■ TASK PROMPT ■
Look below for the line containing "出的 IP 无法访问**"; from there through the line containing "Responsive Images Demo", both lines included, please set down each line exactly and nothing else.

■ RECORDS FOR PROCESSING ■
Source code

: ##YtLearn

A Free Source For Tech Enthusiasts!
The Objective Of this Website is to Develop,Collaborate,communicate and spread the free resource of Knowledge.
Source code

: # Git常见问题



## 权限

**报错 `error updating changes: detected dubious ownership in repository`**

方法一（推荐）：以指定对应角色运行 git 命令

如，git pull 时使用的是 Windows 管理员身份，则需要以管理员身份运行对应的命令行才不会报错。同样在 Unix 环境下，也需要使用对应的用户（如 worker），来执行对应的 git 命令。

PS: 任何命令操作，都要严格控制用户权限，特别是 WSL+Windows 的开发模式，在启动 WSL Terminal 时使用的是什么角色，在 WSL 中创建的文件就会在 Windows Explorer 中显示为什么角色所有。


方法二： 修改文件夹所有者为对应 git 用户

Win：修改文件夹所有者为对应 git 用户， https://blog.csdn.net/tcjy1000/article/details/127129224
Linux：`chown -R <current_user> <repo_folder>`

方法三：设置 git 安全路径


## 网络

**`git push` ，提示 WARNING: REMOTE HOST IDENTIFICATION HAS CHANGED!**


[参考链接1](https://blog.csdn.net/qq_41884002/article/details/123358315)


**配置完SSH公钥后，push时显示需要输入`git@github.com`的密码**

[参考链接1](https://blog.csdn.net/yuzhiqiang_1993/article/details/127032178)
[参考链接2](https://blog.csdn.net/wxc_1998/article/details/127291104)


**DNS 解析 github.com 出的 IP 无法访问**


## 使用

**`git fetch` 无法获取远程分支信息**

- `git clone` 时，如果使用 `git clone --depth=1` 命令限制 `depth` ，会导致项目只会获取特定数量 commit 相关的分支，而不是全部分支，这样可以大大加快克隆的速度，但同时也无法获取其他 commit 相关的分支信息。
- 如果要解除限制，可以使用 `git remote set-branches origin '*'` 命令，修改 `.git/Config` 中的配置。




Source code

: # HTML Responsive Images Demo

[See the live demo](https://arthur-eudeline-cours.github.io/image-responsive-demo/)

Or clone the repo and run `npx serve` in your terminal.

■ RESULT BELOW ■
**DNS 解析 github.com 出的 IP 无法访问**


## 使用

**`git fetch` 无法获取远程分支信息**

- `git clone` 时，如果使用 `git clone --depth=1` 命令限制 `depth` ，会导致项目只会获取特定数量 commit 相关的分支，而不是全部分支，这样可以大大加快克隆的速度，但同时也无法获取其他 commit 相关的分支信息。
- 如果要解除限制，可以使用 `git remote set-branches origin '*'` 命令，修改 `.git/Config` 中的配置。




Source code

: # HTML Responsive Images Demo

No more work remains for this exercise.